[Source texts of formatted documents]
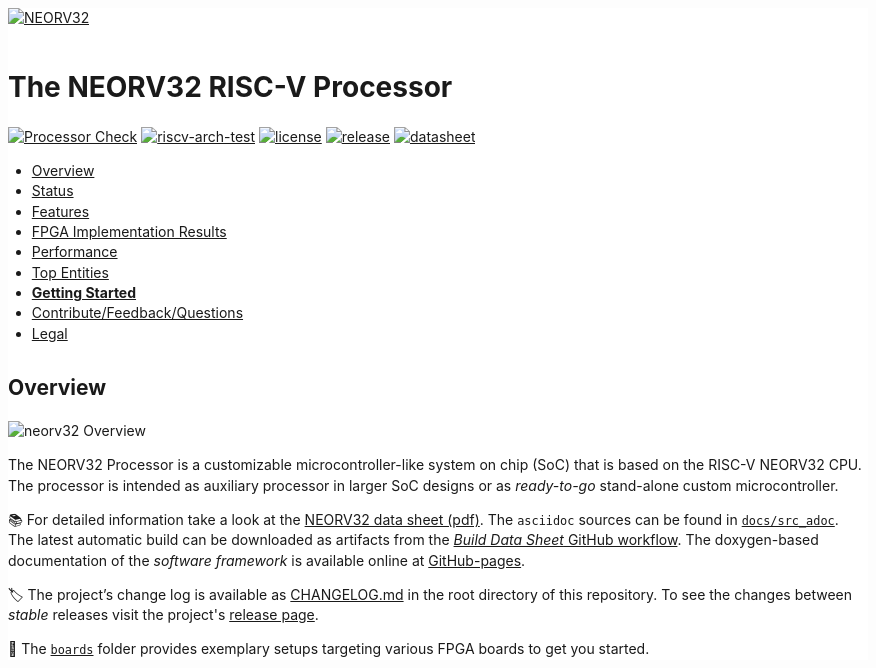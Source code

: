 [![NEORV32](https://raw.githubusercontent.com/stnolting/neorv32/master/docs/figures/neorv32_logo_dark.png)](https://github.com/stnolting/neorv32)

# The NEORV32 RISC-V Processor

[![Processor Check](https://github.com/stnolting/neorv32/workflows/Processor%20Check/badge.svg)](https://github.com/stnolting/neorv32/actions?query=workflow%3A%22Processor+Check%22)
[![riscv-arch-test](https://github.com/stnolting/neorv32/actions/workflows/riscv-arch-test.yml/badge.svg)](https://github.com/stnolting/neorv32/actions/workflows/riscv-arch-test.yml)
[![license](https://img.shields.io/github/license/stnolting/neorv32)](https://github.com/stnolting/neorv32/blob/master/LICENSE)
[![release](https://img.shields.io/github/v/release/stnolting/neorv32)](https://github.com/stnolting/neorv32/releases)
[![datasheet](https://img.shields.io/badge/data%20sheet-NEORV32.pdf-ffbd00)](https://raw.githubusercontent.com/stnolting/neorv32/master/docs/NEORV32.pdf)

* [Overview](#Overview)
* [Status](#Status)
* [Features](#Features)
* [FPGA Implementation Results](#FPGA-Implementation-Results)
* [Performance](#Performance)
* [Top Entities](#Top-Entities)
* [**Getting Started**](#Getting-Started)
* [Contribute/Feedback/Questions](#ContributeFeedbackQuestions)
* [Legal](#Legal)



## Overview

![neorv32 Overview](https://raw.githubusercontent.com/stnolting/neorv32/master/docs/figures/neorv32_processor.png)

The NEORV32 Processor is a customizable microcontroller-like system on chip (SoC) that is based
on the RISC-V NEORV32 CPU. The processor is intended as auxiliary processor in larger SoC
designs or as *ready-to-go* stand-alone custom microcontroller.

:books: For detailed information take a look at the [NEORV32 data sheet (pdf)](https://raw.githubusercontent.com/stnolting/neorv32/master/docs/NEORV32.pdf).
The `asciidoc` sources can be found in [`docs/src_adoc`](https://github.com/stnolting/neorv32/blob/master/docs/src_adoc). The latest automatic build
can be downloaded as artifacts from the [_Build Data Sheet_ GitHub workflow](https://github.com/stnolting/neorv32/actions/workflows/build_datasheet.yml).
The doxygen-based documentation of the *software framework* is available online at [GitHub-pages](https://stnolting.github.io/neorv32/files.html).

:label: The project’s change log is available as [CHANGELOG.md](https://github.com/stnolting/neorv32/blob/master/CHANGELOG.md) in the root directory of this repository.
To see the changes between *stable* releases visit the project's [release page](https://github.com/stnolting/neorv32/releases).

:rocket: The [`boards`](https://github.com/stnolting/neorv32/tree/master/boards) folder provides exemplary setups targeting various FPGA boards to get you started.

▸ Problem statement: Examine the records above and state the number of lines that include "master", with no further text.

▸ Output of the exercise: 8